On the issue of compensatory damages, defendant contends that there is no evidence of loss of support caused by the defendant or of the value of such loss of support. "In a cause of action for alienation of affections of the husband from the wife, the measure of damages is the present value in money of the support, consortium, and other legally protected marital interests lost by her through the defendant's wrong. In addition, thereto, she may also recover for the wrong and injury done to her health, feelings, or reputation." (Citations omitted.) Sebastian v. Kluttz, 6 N.C. App. 201, 219, 170 S.E.2d 104, 115 (1969). Hence, loss of support is only one element of damages in a cause of action for alienation of affection. The burden of proof is on plaintiff to show by direct or circumstantial evidence a loss of support as an element of the damages sustained. Id. at 214, 170 S.E.2d at 112. Plaintiff has carried her burden in showing a definite pecuniary loss of income, life and health insurance, stock benefits and pension benefits which she has suffered as a result of the tort.
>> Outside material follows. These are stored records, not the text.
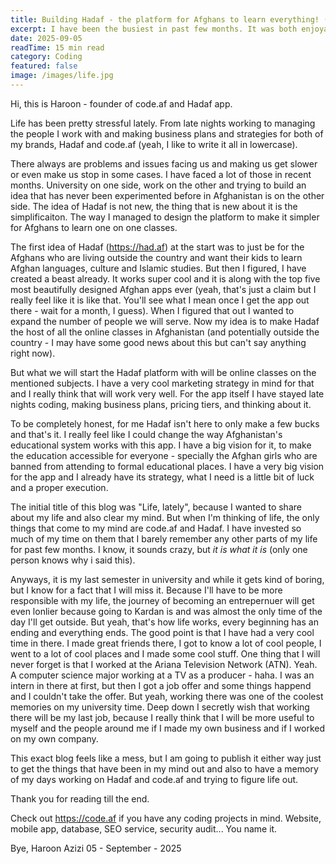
 ```yaml
---
title: Building Hadaf - the platform for Afghans to learn everything! (Life, lately)
excerpt: I have been the busiest in past few months. It was both enjoyable and stressful I faced ups and downs and I think I'm pretty close to making a difference and building the most awesome educational platform in Afghanistan.
date: 2025-09-05
readTime: 15 min read
category: Coding
featured: false
image: /images/life.jpg
---
```


Hi, this is Haroon - founder of code.af and Hadaf app.

Life has been pretty stressful lately. From late nights working to managing the people I work with and making business plans and strategies for both of my brands, Hadaf and code.af (yeah, I like to write it all in lowercase).

There always are problems and issues facing us and making us get slower or even make us stop in some cases. I have faced a lot of those in recent months. University on one side, work on the other and trying to build an idea that has never been experimented before in Afghanistan is on the other side. The idea of Hadaf is not new, the thing that is new about it is the simplificaiton. The way I managed to design the platform to make it simpler for Afghans to learn one on one classes.

The first idea of Hadaf (https://had.af) at the start was to just be for the Afghans who are living outside the country and want their kids to learn Afghan languages, culture and Islamic studies. But then I figured, I have created a beast already. It works super cool and it is along with the top five most beautifully designed Afghan apps ever (yeah, that's just a claim but I really feel like it is like that. You'll see what I mean once I get the app out there - wait for a month, I guess). When I figured that out I wanted to expand the number of people we will serve. Now my idea is to make Hadaf the host of all the online classes in Afghanistan (and potentially outside the country - I may have some good news about this but can't say anything right now).

But what we will start the Hadaf platform with will be online classes on the mentioned subjects. I have a very cool marketing strategy in mind for that and I really think that will work very well. For the app itself I have stayed late nights coding, making business plans, pricing tiers, and thinking about it.

To be completely honest, for me Hadaf isn't here to only make a few bucks and that's it. I really feel like I could change the way Afghanistan's educational system works with this app. I have a big vision for it, to make the education accessible for everyone - specially the Afghan girls who are banned from attending to formal educational places. I have a very big vision for the app and I already have its strategy, what I need is a little bit of luck and a proper execution.

The initial title of this blog was "Life, lately", because I wanted to share about my life and also clear my mind. But when I'm thinking of life, the only things that come to my mind are code.af and Hadaf. I have invested so much of my time on them that I barely remember any other parts of my life for past few months. I know, it sounds crazy, but _it is what it is_ (only one person knows why i said this).

Anyways, it is my last semester in university and while it gets kind of boring, but I know for a fact that I will miss it. Because I'll have to be more responsible with my life, the journey of becoming an entrepernuer will get even lonlier because going to Kardan is and was almost the only time of the day I'll get outside. But yeah, that's how life works, every beginning has an ending and everything ends. The good point is that I have had a very cool time in there. I made great friends there, I got to know a lot of cool people, I went to a lot of cool places and I made some cool stuff. One thing that I will never forget is that I worked at the Ariana Television Network (ATN). Yeah. A computer science major working at a TV as a producer - haha. I was an intern in there at first, but then I got a job offer and some things happend and I couldn't take the offer. But yeah, working there was one of the coolest memories on my university time. Deep down I secretly wish that working there will be my last job, because I really think that I will be more useful to myself and the people around me if I made my own business and if I worked on my own company.

This exact blog feels like a mess, but I am going to publish it either way just to get the things that have been in my mind out and also to have a memory of my days working on Hadaf and code.af and trying to figure life out.

Thank you for reading till the end.

Check out https://code.af if you have any coding projects in mind. Website, mobile app, database, SEO service, security audit... You name it.

Bye,
Haroon Azizi
05 - September - 2025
There is ample evidence, when viewed in the light most favorable to the plaintiff on each element of the cause of action for alienation of affections and on compensatory damages to overcome defendant's motion for a directed verdict at the close of plaintiff's evidence.
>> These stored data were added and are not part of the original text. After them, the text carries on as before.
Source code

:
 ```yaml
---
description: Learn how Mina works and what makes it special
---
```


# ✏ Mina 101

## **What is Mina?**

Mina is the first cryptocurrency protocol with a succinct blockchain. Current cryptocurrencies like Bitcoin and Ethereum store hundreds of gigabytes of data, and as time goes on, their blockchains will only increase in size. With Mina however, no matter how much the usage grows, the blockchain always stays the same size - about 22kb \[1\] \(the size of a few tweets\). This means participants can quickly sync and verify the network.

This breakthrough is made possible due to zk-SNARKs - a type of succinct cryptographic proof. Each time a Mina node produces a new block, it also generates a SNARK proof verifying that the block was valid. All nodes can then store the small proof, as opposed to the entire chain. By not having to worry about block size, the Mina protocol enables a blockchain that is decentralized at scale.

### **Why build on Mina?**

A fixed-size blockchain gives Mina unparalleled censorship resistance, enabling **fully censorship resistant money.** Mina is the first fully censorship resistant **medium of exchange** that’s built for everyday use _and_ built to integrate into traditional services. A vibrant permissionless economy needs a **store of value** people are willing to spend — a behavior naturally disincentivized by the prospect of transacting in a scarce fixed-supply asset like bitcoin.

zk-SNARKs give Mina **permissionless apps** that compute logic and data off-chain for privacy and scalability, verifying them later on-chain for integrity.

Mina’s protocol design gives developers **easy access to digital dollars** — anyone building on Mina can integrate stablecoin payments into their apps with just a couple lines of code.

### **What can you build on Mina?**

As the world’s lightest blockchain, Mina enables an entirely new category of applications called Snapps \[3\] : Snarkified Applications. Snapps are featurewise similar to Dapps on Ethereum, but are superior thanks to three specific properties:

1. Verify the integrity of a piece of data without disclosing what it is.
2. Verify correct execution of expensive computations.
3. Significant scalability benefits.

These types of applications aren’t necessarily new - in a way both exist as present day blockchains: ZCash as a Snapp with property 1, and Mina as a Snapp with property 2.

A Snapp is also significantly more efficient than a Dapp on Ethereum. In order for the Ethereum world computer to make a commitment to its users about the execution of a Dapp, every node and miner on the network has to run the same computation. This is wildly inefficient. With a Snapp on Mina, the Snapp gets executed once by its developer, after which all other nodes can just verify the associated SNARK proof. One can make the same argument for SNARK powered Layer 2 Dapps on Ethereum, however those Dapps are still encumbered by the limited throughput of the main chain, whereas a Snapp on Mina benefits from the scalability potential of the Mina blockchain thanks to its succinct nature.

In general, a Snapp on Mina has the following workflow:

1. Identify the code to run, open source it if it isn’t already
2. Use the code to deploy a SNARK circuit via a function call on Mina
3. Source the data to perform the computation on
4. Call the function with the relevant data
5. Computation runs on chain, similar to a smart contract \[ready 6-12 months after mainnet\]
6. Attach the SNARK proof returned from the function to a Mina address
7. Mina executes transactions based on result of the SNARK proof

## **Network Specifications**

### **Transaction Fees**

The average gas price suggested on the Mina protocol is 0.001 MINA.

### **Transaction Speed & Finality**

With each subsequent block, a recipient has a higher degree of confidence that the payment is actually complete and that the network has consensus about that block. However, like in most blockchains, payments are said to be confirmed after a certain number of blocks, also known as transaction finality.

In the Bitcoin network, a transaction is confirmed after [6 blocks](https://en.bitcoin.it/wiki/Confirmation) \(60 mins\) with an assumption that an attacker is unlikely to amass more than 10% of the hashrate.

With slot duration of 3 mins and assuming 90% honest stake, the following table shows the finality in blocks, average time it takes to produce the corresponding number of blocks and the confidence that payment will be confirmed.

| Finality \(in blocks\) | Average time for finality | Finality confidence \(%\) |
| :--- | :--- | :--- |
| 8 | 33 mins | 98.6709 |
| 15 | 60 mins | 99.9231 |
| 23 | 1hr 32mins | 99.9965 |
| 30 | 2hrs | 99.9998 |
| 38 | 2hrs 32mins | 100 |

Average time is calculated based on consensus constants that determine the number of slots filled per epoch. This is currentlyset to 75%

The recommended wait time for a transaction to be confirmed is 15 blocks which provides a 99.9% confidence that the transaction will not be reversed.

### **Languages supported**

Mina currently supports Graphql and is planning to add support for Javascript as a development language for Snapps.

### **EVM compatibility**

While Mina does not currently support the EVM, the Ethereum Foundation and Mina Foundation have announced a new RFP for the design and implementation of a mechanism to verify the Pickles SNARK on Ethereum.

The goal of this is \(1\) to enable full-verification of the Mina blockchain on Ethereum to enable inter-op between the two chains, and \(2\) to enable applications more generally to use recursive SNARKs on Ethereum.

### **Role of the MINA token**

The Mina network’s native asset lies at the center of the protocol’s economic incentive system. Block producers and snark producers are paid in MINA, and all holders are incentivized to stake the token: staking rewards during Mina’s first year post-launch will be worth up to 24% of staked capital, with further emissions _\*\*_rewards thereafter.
Defendant has not brought forward her second and third assignments of error in her brief and they are deemed abandoned pursuant to Rule 28 (a), N.C. Rules App. Proc.

Defendant by her fourth assignment of error contends that the court erred in not allowing or not ruling upon defendant's motion for judgment n.o.v. and alternative request for a new trial pursuant to Rule 50 (b). Defendant moved under Rule 50 (b) for judgment notwithstanding the verdict and in the alternative for a new trial and under Rule 59 (a)(6) and (7) for a new trial. The judgment of the court does not rule upon defendant's request for a new trial as required by Hoots v. Calaway, 282 N.C. 477, 193 S.E.2d 709 (1973). Defendant, however, does not properly raise the question of the failure of the trial court to rule on a new trial in her assignment of error and the exception upon which it is based. Defendant's exception No. 5 and assignment of error No. 4 are addressed only to the denial of defendant's motion for judgment notwithstanding the verdict as to actual damages. Therefore, pursuant to Rule 10 (a), N.C. Rules App. Proc., the scope of review on appeal is limited to the question of whether the court erred in denying defendant's motion for judgment notwithstanding the verdict as to actual damages. The same test is to be applied on a motion for judgment notwithstanding the verdict as is applied on a motion for a directed verdict. Snellings v. Roberts, 12 N.C. App. 476, 183 S.E.2d 872, cert. denied 279 N.C. 727, 184 S.E.2d 886 (1971). For the reasons stated above we are of the opinion plaintiff's evidence was sufficient for submission to the jury and that the court correctly denied defendant's motion.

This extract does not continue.